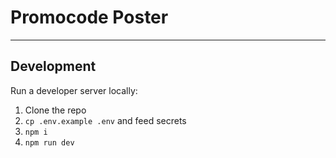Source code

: # Promocode Poster
---
## Development

Run a developer server locally:

1. Clone the repo
1. `cp .env.example .env` and feed secrets
1. `npm i`
1. `npm run dev`
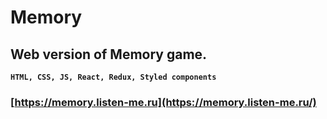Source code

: # Memory

## Web version of Memory game.

**`HTML, CSS, JS, React, Redux, Styled components`**

### [https://memory.listen-me.ru](https://memory.listen-me.ru/)

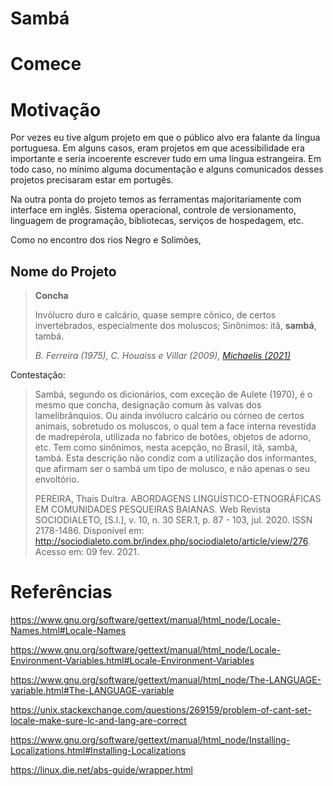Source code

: # Sambá

# Comece

# Motivação

Por vezes eu tive algum projeto em que o público alvo era falante da língua
portuguesa. Em alguns casos, eram projetos em que acessibilidade era importante
e seria incoerente escrever tudo em uma língua estrangeira. Em todo caso, no
mínimo alguma documentação e alguns comunicados desses projetos precisaram estar
em portugês.

Na outra ponta do projeto temos as ferramentas majoritariamente com interface em
inglês. Sistema operacional, controle de versionamento, linguagem de
programação, bibliotecas, serviços de hospedagem, etc.

Como no encontro dos rios Negro e Solimões,

## Nome do Projeto

> **Concha**
>
>Invólucro duro e calcário, quase sempre cônico, de certos invertebrados,
>especialmente dos moluscos; Sinônimos: itã, **sambá**, tambá.
>
>_B. Ferreira (1975), C. Houaiss e Villar (2009), [Michaelis (2021)][michaelis]_
>

Contestação:

> Sambá, segundo os dicionários, com exceção de Aulete (1970), é o mesmo que
concha, designação comum às valvas dos lamelibrânquios. Ou ainda invólucro
calcário ou córneo de certos animais, sobretudo os moluscos, o qual tem a face
interna revestida de madrepérola, utilizada no fabrico de botões, objetos de
adorno, etc. Tem como sinônimos, nesta acepção, no Brasil, itã, sambá, tambá.
Esta descrição não condiz com a utilização dos informantes, que afirmam ser o
sambá um tipo de molusco, e não apenas o seu envoltório.
>
> PEREIRA, Thais Dultra. ABORDAGENS LINGUÍSTICO-ETNOGRÁFICAS EM COMUNIDADES PESQUEIRAS BAIANAS. Web Revista SOCIODIALETO, [S.l.], v. 10, n. 30 SER.1, p. 87 - 103, jul. 2020. ISSN 2178-1486. Disponível em: <http://sociodialeto.com.br/index.php/sociodialeto/article/view/276>. Acesso em: 09 fev. 2021.

[michaelis]: https://michaelis.uol.com.br/moderno-portugues/busca/portugues-brasileiro/concha/


# Referências

https://www.gnu.org/software/gettext/manual/html_node/Locale-Names.html#Locale-Names

https://www.gnu.org/software/gettext/manual/html_node/Locale-Environment-Variables.html#Locale-Environment-Variables

https://www.gnu.org/software/gettext/manual/html_node/The-LANGUAGE-variable.html#The-LANGUAGE-variable

https://unix.stackexchange.com/questions/269159/problem-of-cant-set-locale-make-sure-lc-and-lang-are-correct

https://www.gnu.org/software/gettext/manual/html_node/Installing-Localizations.html#Installing-Localizations

https://linux.die.net/abs-guide/wrapper.html

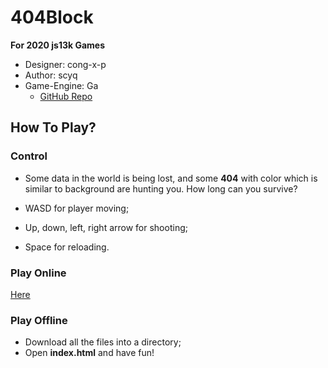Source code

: # 404Block

**For 2020 js13k Games**

- Designer: cong-x-p
- Author: scyq
- Game-Engine: Ga 
  - [GitHub Repo](https://github.com/kittykatattack/ga)

## How To Play?

### Control

- Some data in the world is being lost, and some **404** with color which is similar to background are hunting you. How long can you survive?

- WASD for player moving;
- Up, down, left, right arrow for shooting;
- Space for reloading.

### Play Online

[Here](https://scyq.github.io/404Block/)

### Play Offline

- Download all the files into a directory;
- Open **index.html** and have fun!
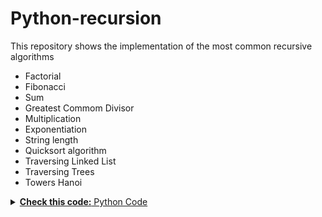 # Python-recursion

This repository shows the implementation of the most common recursive algorithms

- Factorial
- Fibonacci
- Sum
- Greatest Commom Divisor
- Multiplication
- Exponentiation
- String length
- Quicksort algorithm
- Traversing Linked List
- Traversing Trees
- Towers Hanoi

<details closed>    
<summary> <a href="https://wittline.github.io/Python-recursion/code/python-recursion.html"> <strong>Check this code:</strong> Python Code </a> </summary>    
</details>

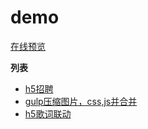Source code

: # demo 

[在线预览](https://galan99.github.io/demo/)


**列表**

* [h5招聘](https://galan99.github.io/demo/ledou/zhaopin/)
* [gulp压缩图片，css,js并合并](https://galan99.github.io/demo/gulp/)
* [h5歌词联动](https://galan99.github.io/demo/kugou/)
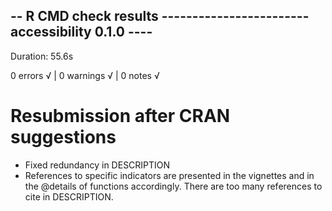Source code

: ## -- R CMD check results ------------------------ accessibility 0.1.0 ----
Duration: 55.6s

0 errors √ | 0 warnings √ | 0 notes √

# Resubmission after CRAN suggestions
* Fixed redundancy in DESCRIPTION
* References to specific indicators are presented in the vignettes and in the @details of functions accordingly. There are too many references to cite in DESCRIPTION.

——

[Task to complete] Return every line in the listing that contains the word "língua".

[Response to this exercise]
Por vezes eu tive algum projeto em que o público alvo era falante da língua
e seria incoerente escrever tudo em uma língua estrangeira. Em todo caso, no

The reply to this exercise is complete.